Below are some entries; state how many of their lines include the word "letters" and give no more than that number.

—————

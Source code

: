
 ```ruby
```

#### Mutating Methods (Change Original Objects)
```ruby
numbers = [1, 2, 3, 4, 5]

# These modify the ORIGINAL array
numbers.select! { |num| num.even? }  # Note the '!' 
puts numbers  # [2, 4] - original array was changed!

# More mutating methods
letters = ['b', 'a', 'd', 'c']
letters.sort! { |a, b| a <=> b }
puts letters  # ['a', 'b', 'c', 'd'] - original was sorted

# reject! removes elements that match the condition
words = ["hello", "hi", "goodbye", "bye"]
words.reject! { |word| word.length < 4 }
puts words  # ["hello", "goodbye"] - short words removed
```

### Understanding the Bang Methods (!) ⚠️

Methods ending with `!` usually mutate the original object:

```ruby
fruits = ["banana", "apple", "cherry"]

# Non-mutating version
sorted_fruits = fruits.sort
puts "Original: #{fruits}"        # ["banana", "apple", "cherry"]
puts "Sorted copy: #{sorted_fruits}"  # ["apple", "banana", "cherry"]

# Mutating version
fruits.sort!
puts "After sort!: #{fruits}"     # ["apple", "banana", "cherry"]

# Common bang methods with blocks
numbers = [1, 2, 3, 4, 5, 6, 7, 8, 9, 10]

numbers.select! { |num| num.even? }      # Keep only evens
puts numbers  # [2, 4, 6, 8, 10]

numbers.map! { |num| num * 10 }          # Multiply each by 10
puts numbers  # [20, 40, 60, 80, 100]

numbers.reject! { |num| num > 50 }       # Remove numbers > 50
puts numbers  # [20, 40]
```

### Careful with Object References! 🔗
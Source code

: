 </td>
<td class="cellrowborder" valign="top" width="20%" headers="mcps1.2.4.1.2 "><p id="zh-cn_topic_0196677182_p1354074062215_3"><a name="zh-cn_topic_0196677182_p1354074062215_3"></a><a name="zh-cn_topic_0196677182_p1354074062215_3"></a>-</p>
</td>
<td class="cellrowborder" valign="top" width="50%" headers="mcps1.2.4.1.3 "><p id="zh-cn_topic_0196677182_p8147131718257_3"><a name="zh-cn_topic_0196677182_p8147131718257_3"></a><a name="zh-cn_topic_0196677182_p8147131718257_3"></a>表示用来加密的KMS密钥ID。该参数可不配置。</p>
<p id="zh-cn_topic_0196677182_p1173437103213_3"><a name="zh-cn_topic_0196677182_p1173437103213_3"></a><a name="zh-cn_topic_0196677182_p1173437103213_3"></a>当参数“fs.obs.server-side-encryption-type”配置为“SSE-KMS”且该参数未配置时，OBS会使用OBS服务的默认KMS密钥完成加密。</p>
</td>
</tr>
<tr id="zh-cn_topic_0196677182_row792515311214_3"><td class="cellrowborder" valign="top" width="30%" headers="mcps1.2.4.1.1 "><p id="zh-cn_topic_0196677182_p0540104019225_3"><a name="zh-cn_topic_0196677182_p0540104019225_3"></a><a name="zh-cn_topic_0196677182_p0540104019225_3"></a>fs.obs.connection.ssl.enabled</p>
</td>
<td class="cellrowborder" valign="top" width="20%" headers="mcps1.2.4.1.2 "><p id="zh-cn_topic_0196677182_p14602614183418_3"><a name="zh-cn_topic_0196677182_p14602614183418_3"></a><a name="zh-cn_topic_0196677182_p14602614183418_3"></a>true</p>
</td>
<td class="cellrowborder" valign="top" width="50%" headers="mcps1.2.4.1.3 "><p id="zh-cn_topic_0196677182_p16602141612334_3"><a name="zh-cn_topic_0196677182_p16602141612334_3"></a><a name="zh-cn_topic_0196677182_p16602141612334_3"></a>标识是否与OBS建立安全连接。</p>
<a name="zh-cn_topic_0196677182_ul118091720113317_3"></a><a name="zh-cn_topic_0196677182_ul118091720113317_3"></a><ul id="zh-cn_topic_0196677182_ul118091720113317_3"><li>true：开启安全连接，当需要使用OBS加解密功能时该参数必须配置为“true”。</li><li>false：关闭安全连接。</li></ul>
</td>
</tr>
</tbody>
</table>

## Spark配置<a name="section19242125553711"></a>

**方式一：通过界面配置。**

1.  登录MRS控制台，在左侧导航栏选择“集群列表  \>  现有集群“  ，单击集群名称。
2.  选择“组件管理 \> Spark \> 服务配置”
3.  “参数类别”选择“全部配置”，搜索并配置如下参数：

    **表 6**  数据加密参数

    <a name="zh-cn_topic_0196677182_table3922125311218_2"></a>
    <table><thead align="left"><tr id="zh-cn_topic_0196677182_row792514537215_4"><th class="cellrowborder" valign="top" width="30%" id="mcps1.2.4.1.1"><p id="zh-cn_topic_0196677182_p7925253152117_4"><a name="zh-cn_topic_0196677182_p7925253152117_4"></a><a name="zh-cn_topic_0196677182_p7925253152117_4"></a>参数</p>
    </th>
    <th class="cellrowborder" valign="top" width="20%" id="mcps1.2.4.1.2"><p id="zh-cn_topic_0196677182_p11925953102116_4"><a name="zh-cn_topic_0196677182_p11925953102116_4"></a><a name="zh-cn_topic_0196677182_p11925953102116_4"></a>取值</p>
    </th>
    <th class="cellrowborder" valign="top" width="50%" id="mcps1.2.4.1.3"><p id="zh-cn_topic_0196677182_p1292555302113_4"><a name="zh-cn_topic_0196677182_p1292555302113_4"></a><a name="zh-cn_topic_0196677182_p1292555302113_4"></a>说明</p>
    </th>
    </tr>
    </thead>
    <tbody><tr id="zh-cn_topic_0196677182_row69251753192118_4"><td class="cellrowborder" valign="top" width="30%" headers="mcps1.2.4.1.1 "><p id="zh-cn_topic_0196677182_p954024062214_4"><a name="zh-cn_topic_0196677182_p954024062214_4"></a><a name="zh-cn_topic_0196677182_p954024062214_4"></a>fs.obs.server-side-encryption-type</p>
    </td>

—————

## Written solution
3